#### [Exercise prompt]
Return every record in full. Match each one exactly.
- - -
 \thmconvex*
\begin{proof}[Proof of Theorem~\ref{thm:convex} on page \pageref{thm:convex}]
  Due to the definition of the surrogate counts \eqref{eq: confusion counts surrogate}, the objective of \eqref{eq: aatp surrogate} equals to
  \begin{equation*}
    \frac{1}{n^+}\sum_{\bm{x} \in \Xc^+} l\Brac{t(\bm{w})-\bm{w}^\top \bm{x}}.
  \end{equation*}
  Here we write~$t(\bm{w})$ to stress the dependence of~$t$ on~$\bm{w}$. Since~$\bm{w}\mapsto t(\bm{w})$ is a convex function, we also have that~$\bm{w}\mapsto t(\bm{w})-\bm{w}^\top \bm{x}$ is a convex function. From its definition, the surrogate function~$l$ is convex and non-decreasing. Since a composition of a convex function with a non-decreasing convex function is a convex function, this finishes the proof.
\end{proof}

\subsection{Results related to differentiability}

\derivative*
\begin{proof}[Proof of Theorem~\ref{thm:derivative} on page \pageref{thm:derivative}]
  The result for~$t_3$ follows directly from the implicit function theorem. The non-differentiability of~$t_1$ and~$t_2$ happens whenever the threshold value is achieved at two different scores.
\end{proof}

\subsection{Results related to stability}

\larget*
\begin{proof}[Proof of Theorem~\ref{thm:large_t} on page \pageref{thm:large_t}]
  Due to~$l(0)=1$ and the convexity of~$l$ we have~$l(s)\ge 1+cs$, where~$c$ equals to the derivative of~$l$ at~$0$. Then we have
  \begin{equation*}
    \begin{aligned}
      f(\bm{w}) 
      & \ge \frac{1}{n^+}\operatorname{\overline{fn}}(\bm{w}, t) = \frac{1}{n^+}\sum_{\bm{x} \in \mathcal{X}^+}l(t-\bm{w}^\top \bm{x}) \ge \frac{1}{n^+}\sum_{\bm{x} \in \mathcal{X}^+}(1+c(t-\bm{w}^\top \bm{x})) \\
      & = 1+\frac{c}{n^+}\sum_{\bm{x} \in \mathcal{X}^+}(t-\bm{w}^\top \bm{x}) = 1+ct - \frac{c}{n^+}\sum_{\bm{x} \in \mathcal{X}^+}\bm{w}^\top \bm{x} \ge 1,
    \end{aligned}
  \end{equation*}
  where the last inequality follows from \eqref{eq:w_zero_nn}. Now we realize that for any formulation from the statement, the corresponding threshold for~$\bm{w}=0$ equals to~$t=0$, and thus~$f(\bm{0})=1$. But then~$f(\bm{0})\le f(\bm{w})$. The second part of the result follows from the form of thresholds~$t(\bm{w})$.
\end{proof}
- - -
#### [Your solution]
 \thmconvex*
\begin{proof}[Proof of Theorem~\ref{thm:convex} on page \pageref{thm:convex}]
  Due to the definition of the surrogate counts \eqref{eq: confusion counts surrogate}, the objective of \eqref{eq: aatp surrogate} equals to
  \begin{equation*}
    \frac{1}{n^+}\sum_{\bm{x} \in \Xc^+} l\Brac{t(\bm{w})-\bm{w}^\top \bm{x}}.
  \end{equation*}
  Here we write~$t(\bm{w})$ to stress the dependence of~$t$ on~$\bm{w}$. Since~$\bm{w}\mapsto t(\bm{w})$ is a convex function, we also have that~$\bm{w}\mapsto t(\bm{w})-\bm{w}^\top \bm{x}$ is a convex function. From its definition, the surrogate function~$l$ is convex and non-decreasing. Since a composition of a convex function with a non-decreasing convex function is a convex function, this finishes the proof.
\end{proof}

\subsection{Results related to differentiability}

\derivative*
\begin{proof}[Proof of Theorem~\ref{thm:derivative} on page \pageref{thm:derivative}]
  The result for~$t_3$ follows directly from the implicit function theorem. The non-differentiability of~$t_1$ and~$t_2$ happens whenever the threshold value is achieved at two different scores.
\end{proof}

\subsection{Results related to stability}

\larget*
\begin{proof}[Proof of Theorem~\ref{thm:large_t} on page \pageref{thm:large_t}]
  Due to~$l(0)=1$ and the convexity of~$l$ we have~$l(s)\ge 1+cs$, where~$c$ equals to the derivative of~$l$ at~$0$. Then we have
  \begin{equation*}
    \begin{aligned}
      f(\bm{w}) 
      & \ge \frac{1}{n^+}\operatorname{\overline{fn}}(\bm{w}, t) = \frac{1}{n^+}\sum_{\bm{x} \in \mathcal{X}^+}l(t-\bm{w}^\top \bm{x}) \ge \frac{1}{n^+}\sum_{\bm{x} \in \mathcal{X}^+}(1+c(t-\bm{w}^\top \bm{x})) \\
      & = 1+\frac{c}{n^+}\sum_{\bm{x} \in \mathcal{X}^+}(t-\bm{w}^\top \bm{x}) = 1+ct - \frac{c}{n^+}\sum_{\bm{x} \in \mathcal{X}^+}\bm{w}^\top \bm{x} \ge 1,
    \end{aligned}
  \end{equation*}
  where the last inequality follows from \eqref{eq:w_zero_nn}. Now we realize that for any formulation from the statement, the corresponding threshold for~$\bm{w}=0$ equals to~$t=0$, and thus~$f(\bm{0})=1$. But then~$f(\bm{0})\le f(\bm{w})$. The second part of the result follows from the form of thresholds~$t(\bm{w})$.
\end{proof}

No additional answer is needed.